プログラマもやるし、プロマネもやるし、たまに似非アーキとか営業っぽいこともやる

「黄色い風土」読了

松本清張の長編。
750ページにも渡る本書なのですが、まずその物理的な分厚さにド肝を抜かれました。それゆえに読むのをずっと躊躇していたのですが、これまでずっと読んできた松本清張の本も、とうとう在庫がなくなってしまい、重い腰を上げて黄色い風土を読むに至りました。
そういえば、今まではほとんどが背表紙が赤の新潮文庫のものを読んでいたのですが、背表紙がグレーの講談社文庫のものを読むっていうことにも、なんとなく抵抗があったからかも知れません。
ところで、本の見た目の重厚さに比して、内容は熱海への新婚旅行者を乗せた列車の風景から始まるので、とっつきの悪さは外見だけで、中身は大変とっつきやすかったです。

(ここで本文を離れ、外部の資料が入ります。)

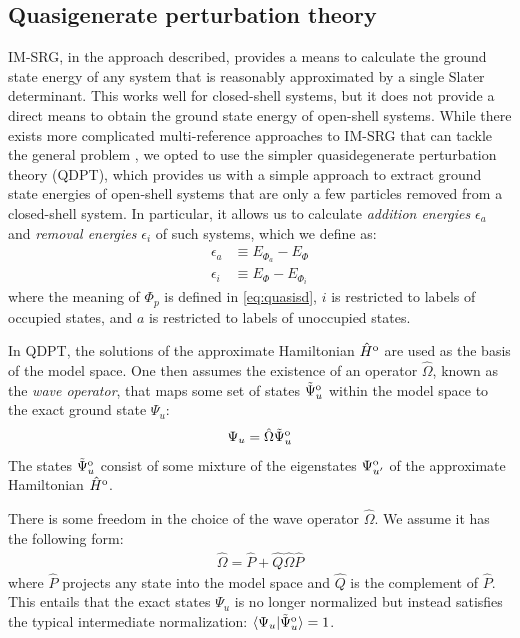 \subsection{Quasigenerate perturbation theory}
\label{subsec:selfenergy}

IM-SRG, in the approach described, provides a means to calculate the ground state energy of any system that is reasonably approximated by a single Slater determinant.  This works well for closed-shell systems, but it does not provide a direct means to obtain the ground state energy of open-shell systems.  While there exists more complicated multi-reference approaches to IM-SRG that can tackle the general problem \cite{Hergert2016165}, we opted to use the simpler quasidegenerate perturbation theory (QDPT), which provides us with a simple approach to extract ground state energies of open-shell systems that are only a few particles removed from a closed-shell system.  In particular, it allows us to calculate \textit{addition energies} $\epsilon_a$ and \textit{removal energies} $\epsilon_i$ of such systems, which we define as:
\begin{align}
  \epsilon_a &\equiv E_{\Phi_a} - E_{\Phi} \\
  \epsilon_i &\equiv E_{\Phi} - E_{\Phi_i}
\end{align}
where the meaning of $\Phi_p$ is defined in \eqref{eq:quasisd}, $i$ is restricted to labels of occupied states, and $a$ is restricted to labels of unoccupied states.

In QDPT, the solutions of the approximate Hamiltonian $\hat H^{\text o}$ are used as the basis of the model space.  One then assumes the existence of an operator $\hat \Omega$, known as the \textit{wave operator}, that maps some set of states $\tilde \Psi^{\text o}_u$ within the model space to the exact ground state $\Psi_u$:
\begin{align} \label{eq:omega-condition1}
  \Psi_u = \hat \Omega \tilde \Psi^{\text o}_u
\end{align}
The states $\tilde \Psi^{\text o}_u$ consist of some mixture of the eigenstates
$\Psi^{\text o}_{u'}$ of the approximate Hamiltonian $\hat H^{\text o}$.

There is some freedom in the choice of the wave operator $\hat \Omega$.  We
assume it has the following form:
\begin{align} \label{eq:omega-condition2}
  \hat \Omega = \hat P + \hat Q \hat \Omega \hat P
\end{align}
where $\hat P$ projects any state into the model space and $\hat Q$ is the
complement of $\hat P$.  This entails that the exact states $\Psi_u$ is no
longer normalized but instead satisfies the typical intermediate
normalization: $\langle \Psi_u | \tilde \Psi^{\text o}_u \rangle = 1$.

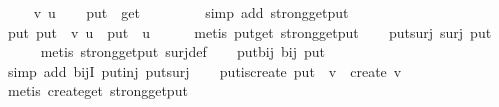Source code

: \begin{isabellebody}
%
\isadelimproof
%
\endisadelimproof
%
\isatagproof
{}\isamarkupfalse%
\isanewline
\ \ \isamarkupfalse%
\ {\isasymsigma}\ v\ u\isanewline
\ \ \isamarkupfalse%
\ {\isachardoublequoteopen}put\ {\isasymsigma}\ {\isacharparenleft}get\ {\isasymsigma}{\isacharparenright}\ {\isacharequal}\ {\isasymsigma}{\isachardoublequoteclose}\isanewline
\ \ \ \ \isamarkupfalse%
\ {\isacharparenleft}simp\ add{\isacharcolon}\ strong{\isacharunderscore}get{\isacharunderscore}put{\isacharparenright}\isanewline
\ \ \isamarkupfalse%
\ {\isachardoublequoteopen}put\ {\isacharparenleft}put\ {\isasymsigma}\ v{\isacharparenright}\ u\ {\isacharequal}\ put\ {\isasymsigma}\ u{\isachardoublequoteclose}\isanewline
\ \ \ \ \isamarkupfalse%
\ {\isacharparenleft}metis\ put{\isacharunderscore}get\ strong{\isacharunderscore}get{\isacharunderscore}put{\isacharparenright}\isanewline
{}\isamarkupfalse%
%
\endisatagproof
{\isafoldproof}%
%
\isadelimproof
\isanewline
%
\endisadelimproof
\isanewline
\ \ \isamarkupfalse%
\ put{\isacharunderscore}surj{\isacharcolon}\ {\isachardoublequoteopen}surj\ {\isacharparenleft}put\ {\isasymsigma}{\isacharparenright}{\isachardoublequoteclose}\isanewline
%
\isadelimproof
\ \ \ \ %
\endisadelimproof
%
\isatagproof
{}\isamarkupfalse%
\ {\isacharparenleft}metis\ strong{\isacharunderscore}get{\isacharunderscore}put\ surj{\isacharunderscore}def{\isacharparenright}%
\endisatagproof
{\isafoldproof}%
%
\isadelimproof
\isanewline
%
\endisadelimproof
\isanewline
\ \ \isamarkupfalse%
\ put{\isacharunderscore}bij{\isacharcolon}\ {\isachardoublequoteopen}bij\ {\isacharparenleft}put\ {\isasymsigma}{\isacharparenright}{\isachardoublequoteclose}\isanewline
%
\isadelimproof
\ \ \ \ %
\endisadelimproof
%
\isatagproof
{}\isamarkupfalse%
\ {\isacharparenleft}simp\ add{\isacharcolon}\ bijI\ put{\isacharunderscore}inj\ put{\isacharunderscore}surj{\isacharparenright}%
\endisatagproof
{\isafoldproof}%
%
\isadelimproof
\isanewline
%
\endisadelimproof
\isanewline
\ \ \isamarkupfalse%
\ put{\isacharunderscore}is{\isacharunderscore}create{\isacharcolon}\ {\isachardoublequoteopen}put\ {\isasymsigma}\ v\ {\isacharequal}\ create\ v{\isachardoublequoteclose}\isanewline
%
\isadelimproof
\ \ \ \ %
\endisadelimproof
%
\isatagproof
{}\isamarkupfalse%
\ {\isacharparenleft}metis\ create{\isacharunderscore}get\ strong{\isacharunderscore}get{\isacharunderscore}put{\isacharparenright}%
\endisatagproof
{\isafoldproof}%

\end{isabellebody}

それにしても、新婚旅行に熱海ってのは、今の海外全盛の時代にはないだろうなぁ(汗)
ミステリー好きにはたまらないかも知れない、僕が今まで読んだ松本清張の著書の中では、一番死者が多く出てきます。そして、なかなか謎解きが始まらないのも、これまた推理しがいがあったり。そして大どんでん返しがあったりと、読み応え十分。間違いなくオススメできる一冊です。